DATA SCIENCE IN AGRITECH: BEING APPROXIMATELY RIGHT OR EXACTLY WRONG
Michael C. Rubin
Helping the Energy Industry with AI & Data Science | Data Scientist MIT | Advisor & Investor
A Discussion about Bayesian Inference and Classical Statistics in the Machine Learning Era
12 minutes reading / by Michael C. Rubin
1 Introduction
1.1 Machine Learning in Agriculture
We need to produce food for 10 billion people, while reducing the net carbon output to almost zero. The mission for agriculture in the next decades sounds like a mission impossible, and indeed, it is a very hard task. But big challenges have always been big opportunities and have given birth to great businesses. No wonder that we see hundreds of Agritech start-ups[1], all with similar plans – use Big Data and Machine Learning to make agriculture more efficient. This is certainly a very good and needed trend, however, relatively little has been discussed on the matter of practicability of the classical statistical modelling traditionally used in agronomic sciences. Machine Learning, Artificial Intelligence and Data Science are thereby often synonymously used as an extension (or automation) of classical statistics as it traditionally used in Agronomy.
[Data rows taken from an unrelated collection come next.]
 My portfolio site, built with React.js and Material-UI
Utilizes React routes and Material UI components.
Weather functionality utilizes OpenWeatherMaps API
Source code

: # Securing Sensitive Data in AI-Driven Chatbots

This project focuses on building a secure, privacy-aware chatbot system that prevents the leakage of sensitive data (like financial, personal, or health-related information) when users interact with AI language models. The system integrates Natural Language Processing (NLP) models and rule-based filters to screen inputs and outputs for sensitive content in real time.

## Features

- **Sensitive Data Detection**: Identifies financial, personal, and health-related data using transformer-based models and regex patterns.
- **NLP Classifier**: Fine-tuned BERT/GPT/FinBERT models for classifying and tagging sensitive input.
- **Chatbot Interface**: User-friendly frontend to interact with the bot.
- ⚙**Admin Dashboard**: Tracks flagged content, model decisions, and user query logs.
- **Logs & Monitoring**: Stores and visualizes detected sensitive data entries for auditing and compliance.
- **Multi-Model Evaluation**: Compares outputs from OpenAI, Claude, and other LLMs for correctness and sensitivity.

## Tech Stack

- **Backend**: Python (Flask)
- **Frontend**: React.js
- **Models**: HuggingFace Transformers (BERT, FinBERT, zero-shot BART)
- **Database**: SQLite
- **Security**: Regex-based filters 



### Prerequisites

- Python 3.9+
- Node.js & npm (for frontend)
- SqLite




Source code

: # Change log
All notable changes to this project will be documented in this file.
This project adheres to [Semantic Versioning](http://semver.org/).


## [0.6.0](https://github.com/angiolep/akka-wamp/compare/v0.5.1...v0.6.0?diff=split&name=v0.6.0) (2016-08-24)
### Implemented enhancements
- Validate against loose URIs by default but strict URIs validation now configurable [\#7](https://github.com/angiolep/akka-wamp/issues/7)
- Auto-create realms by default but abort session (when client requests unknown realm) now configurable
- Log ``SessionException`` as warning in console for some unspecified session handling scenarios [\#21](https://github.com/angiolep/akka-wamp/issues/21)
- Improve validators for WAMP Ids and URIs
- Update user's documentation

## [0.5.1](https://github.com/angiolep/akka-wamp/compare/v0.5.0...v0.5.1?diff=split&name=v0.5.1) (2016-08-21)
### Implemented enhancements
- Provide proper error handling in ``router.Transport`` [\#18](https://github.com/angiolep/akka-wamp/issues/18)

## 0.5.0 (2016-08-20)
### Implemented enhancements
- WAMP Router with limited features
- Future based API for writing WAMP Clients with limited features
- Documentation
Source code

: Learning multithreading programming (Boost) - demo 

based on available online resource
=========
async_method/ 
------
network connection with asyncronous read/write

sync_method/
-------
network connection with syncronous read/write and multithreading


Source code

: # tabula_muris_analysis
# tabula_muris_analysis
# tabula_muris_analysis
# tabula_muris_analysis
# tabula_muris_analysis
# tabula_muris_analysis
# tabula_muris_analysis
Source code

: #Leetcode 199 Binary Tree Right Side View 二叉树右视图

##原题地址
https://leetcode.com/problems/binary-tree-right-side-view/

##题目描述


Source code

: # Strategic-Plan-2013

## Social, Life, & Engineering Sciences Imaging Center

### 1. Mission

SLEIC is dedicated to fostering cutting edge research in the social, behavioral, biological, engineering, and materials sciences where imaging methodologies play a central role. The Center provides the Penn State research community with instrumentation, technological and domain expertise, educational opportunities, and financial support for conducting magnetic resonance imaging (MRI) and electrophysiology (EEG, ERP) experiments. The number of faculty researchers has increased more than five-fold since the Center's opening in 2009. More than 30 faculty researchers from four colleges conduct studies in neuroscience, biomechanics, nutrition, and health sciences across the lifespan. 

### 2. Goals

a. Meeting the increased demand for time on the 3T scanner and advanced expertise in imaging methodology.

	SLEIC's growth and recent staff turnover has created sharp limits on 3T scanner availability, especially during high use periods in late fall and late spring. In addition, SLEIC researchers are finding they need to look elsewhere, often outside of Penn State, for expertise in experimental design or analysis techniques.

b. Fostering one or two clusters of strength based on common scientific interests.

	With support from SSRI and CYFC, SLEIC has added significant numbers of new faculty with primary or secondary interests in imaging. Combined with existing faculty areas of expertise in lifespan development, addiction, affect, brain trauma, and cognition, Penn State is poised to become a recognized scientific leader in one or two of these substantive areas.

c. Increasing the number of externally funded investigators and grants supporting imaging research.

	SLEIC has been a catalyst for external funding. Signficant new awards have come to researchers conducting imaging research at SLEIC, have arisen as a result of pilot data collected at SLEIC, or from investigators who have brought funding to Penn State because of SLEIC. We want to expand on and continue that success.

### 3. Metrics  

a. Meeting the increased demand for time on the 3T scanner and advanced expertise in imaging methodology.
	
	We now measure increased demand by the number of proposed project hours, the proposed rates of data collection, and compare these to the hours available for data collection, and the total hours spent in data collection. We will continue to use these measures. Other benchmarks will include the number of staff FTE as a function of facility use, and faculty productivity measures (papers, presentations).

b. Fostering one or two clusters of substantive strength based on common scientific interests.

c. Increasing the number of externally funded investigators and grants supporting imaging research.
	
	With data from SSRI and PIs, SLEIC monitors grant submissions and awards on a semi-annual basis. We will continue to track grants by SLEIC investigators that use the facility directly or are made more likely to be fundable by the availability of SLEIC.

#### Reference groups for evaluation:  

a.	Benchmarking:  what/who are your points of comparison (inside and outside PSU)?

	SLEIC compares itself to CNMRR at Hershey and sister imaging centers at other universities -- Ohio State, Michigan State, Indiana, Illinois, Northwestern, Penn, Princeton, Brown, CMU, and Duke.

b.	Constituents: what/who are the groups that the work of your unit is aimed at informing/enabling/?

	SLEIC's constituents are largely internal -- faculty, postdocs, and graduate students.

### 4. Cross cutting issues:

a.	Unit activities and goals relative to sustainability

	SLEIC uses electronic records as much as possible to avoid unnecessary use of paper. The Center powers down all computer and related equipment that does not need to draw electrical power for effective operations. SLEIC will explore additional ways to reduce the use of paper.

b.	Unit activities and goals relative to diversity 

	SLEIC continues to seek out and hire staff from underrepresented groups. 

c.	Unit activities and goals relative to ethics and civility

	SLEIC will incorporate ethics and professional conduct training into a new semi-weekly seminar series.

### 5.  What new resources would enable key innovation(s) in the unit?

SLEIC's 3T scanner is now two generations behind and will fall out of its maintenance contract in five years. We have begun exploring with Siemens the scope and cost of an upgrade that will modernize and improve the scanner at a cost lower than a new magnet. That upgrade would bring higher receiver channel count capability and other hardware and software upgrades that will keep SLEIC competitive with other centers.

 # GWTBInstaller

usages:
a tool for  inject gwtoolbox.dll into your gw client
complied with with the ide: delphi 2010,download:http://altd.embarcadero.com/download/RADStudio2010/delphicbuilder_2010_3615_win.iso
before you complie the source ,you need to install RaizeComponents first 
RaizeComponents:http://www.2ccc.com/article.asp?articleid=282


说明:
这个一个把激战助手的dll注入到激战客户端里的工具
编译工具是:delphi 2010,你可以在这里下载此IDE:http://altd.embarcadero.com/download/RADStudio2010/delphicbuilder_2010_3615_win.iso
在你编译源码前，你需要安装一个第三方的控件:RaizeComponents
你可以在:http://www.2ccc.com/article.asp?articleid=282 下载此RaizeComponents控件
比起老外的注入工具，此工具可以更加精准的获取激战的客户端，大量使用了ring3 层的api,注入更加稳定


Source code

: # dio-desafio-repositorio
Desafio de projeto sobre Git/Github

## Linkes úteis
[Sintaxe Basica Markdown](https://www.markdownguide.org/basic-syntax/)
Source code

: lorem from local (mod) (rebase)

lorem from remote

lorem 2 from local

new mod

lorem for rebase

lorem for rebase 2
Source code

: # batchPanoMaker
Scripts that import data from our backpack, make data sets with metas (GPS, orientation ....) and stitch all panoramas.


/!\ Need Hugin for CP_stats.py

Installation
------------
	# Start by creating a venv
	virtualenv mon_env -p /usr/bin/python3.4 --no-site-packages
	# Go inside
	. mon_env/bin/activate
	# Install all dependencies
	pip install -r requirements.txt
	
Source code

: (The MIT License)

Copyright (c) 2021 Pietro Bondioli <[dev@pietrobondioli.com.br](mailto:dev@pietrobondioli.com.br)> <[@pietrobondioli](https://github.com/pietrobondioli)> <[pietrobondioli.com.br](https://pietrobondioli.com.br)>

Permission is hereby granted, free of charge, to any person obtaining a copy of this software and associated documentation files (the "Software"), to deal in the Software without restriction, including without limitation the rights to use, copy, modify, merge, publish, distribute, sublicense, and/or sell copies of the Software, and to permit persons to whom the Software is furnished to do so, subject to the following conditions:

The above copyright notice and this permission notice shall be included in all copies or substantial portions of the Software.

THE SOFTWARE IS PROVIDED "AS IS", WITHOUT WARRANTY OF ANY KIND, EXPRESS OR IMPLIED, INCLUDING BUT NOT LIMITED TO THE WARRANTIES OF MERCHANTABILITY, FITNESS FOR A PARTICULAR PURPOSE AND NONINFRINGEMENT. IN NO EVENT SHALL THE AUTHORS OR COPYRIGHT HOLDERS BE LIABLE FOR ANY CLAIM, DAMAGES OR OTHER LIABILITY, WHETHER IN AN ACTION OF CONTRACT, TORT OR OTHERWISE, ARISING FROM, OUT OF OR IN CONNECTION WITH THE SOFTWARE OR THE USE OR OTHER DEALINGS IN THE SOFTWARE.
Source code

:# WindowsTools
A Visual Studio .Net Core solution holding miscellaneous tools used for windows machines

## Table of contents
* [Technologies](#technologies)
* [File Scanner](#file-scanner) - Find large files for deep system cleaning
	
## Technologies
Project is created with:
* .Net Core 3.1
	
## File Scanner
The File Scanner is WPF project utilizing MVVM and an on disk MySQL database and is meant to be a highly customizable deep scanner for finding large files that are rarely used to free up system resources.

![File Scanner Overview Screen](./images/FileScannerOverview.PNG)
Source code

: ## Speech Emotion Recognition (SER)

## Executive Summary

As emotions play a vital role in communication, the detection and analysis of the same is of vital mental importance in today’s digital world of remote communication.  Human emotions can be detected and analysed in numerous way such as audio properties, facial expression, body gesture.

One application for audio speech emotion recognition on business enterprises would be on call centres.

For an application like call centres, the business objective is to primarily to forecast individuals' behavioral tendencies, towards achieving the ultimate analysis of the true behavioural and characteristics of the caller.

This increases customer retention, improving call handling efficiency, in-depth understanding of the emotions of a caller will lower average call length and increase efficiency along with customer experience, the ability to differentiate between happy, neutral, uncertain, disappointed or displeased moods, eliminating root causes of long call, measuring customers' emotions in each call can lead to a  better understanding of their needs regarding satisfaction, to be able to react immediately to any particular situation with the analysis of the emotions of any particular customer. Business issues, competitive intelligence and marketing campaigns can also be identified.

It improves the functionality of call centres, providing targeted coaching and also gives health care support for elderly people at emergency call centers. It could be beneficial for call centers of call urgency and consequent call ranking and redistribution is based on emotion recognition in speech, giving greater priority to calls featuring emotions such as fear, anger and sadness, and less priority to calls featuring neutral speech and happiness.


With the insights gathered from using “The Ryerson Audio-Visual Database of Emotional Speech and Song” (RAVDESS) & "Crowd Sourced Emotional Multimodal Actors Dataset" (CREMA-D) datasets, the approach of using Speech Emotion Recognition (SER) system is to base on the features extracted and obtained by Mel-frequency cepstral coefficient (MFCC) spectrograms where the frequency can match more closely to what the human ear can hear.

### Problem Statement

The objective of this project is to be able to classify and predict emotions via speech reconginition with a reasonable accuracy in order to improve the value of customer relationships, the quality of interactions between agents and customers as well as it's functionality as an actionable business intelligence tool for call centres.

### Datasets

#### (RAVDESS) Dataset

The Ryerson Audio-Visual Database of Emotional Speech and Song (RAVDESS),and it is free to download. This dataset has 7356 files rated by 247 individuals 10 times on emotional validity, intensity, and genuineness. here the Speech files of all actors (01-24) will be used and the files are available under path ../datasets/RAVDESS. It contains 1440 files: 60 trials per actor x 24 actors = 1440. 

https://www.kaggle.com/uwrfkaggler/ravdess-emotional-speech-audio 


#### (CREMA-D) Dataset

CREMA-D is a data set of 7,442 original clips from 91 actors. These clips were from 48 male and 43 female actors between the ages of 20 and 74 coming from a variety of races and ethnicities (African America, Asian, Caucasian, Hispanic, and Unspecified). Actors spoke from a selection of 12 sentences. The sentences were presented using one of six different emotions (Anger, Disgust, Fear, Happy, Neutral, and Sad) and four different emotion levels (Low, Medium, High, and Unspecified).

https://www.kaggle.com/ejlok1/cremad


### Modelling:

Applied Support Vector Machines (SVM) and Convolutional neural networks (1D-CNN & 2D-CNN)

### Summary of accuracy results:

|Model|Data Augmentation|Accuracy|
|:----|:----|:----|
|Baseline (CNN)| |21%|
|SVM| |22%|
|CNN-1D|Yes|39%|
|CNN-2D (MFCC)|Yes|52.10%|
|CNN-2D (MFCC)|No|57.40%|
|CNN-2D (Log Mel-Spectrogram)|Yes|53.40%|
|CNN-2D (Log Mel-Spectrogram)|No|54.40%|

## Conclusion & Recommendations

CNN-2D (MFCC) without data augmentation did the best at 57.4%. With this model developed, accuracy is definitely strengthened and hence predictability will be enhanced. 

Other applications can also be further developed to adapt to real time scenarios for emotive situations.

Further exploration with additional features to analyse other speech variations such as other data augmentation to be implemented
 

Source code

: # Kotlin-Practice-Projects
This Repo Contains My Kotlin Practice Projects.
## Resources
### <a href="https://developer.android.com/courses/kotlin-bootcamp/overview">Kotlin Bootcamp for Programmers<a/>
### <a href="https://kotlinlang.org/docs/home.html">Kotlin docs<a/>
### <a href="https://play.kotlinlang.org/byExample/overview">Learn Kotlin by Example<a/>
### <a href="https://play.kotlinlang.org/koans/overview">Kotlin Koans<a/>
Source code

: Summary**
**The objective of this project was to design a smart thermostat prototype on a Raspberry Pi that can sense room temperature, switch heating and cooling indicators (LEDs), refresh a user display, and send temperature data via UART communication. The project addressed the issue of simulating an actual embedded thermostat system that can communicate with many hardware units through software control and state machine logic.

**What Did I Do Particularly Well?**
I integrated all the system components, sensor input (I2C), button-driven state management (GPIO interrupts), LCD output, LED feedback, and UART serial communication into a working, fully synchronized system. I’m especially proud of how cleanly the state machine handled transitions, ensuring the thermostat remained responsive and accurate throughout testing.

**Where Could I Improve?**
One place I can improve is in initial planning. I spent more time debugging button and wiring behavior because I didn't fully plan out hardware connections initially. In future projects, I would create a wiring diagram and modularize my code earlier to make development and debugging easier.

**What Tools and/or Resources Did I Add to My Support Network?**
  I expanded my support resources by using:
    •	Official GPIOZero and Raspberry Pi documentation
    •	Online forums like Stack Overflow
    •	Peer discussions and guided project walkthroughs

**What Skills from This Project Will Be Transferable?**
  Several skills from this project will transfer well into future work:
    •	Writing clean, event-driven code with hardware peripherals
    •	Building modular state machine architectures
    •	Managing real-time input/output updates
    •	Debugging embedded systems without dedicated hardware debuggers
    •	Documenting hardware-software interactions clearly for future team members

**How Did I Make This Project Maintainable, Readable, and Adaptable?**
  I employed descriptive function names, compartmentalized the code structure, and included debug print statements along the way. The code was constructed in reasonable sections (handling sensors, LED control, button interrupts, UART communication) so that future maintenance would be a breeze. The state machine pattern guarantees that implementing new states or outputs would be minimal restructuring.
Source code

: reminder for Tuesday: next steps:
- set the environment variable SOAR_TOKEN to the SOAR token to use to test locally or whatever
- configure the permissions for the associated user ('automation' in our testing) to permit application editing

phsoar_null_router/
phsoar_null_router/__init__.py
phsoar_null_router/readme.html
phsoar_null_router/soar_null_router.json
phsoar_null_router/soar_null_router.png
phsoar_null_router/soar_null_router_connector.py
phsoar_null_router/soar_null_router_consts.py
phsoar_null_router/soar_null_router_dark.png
This article intends to discuss the limitations of the use of classical statistics in agriculture given the structure of data typically available. Having the data available in the quantity, structure and quality needed to run accurate statistical models is often a big challenge in agriculture. Further, I suggest an alternative approach, which can be more accurate under practical constrains. The discussion is based on the subject of analysis of associations between variables (aka Regressions models).
This paper has no ambition to be exhaustive on the mentioned topics. Rather, I intend to launch a discussion on alternative approaches.
1.2 Statistics, Machine Learning – is this not the same anyway?
Well, if you think architecture and sand-castle building are the same, then the answer is probably yes. In that case, you should stop reading at this point and devote your time to other things. Otherwise, here are some subtle but important differences.
The goal of statistics is to find associations and differences in a given set of data. In the case of regression, the goal is to find the line which best fits the observation. This line is described by the parameters . Once you found this association, the job of statistics is done. Of course, the found regression parameters are then often used to predict the future based on new data, but this is actually not the strength of statistics, which often has a poor generalization capacity. More on this topic later. Statistics work with a relatively limited set of data and therefore makes some assumptions about their true distribution, like normality of the errors.
Machine learning (henceforth ML) , on the other hand, aims at making predictions. It is based on statistical learning theory, which starts with a set of n data points, each of which is described by some other values we call features (x), and these features are mapped by a certain function to give us the value y (for supervised learning). The algorithm tries to learn this mapping function by applying a loss function, which evaluates how ‘poor’ the model is predicting, and then we run through an optimization process to minimize this loss. ML does not make any assumptions about the data and their underlying distribution and usually works with much larger data sets and much more features.
One particular problem in all of Data Science is that models can inventing unreasonably complex functions, which almost perfectly represent the data at hand, including the noise, but would eventually not perform well on new data (i.e. prediction). This is called the overfitting problem, and this is where the rubber meets the road. Machine Learning, as opposed to statistics, has a method to deal with this issue and optimize its generalization performance, rather than the pure data fitting[2]. In short, Statistics and Machine Learning are related, but not the same. While statistics is strong in finding explanations on associations between individual variables, Machine Learning’s strength is to make accurate predictions which can be generalized[3].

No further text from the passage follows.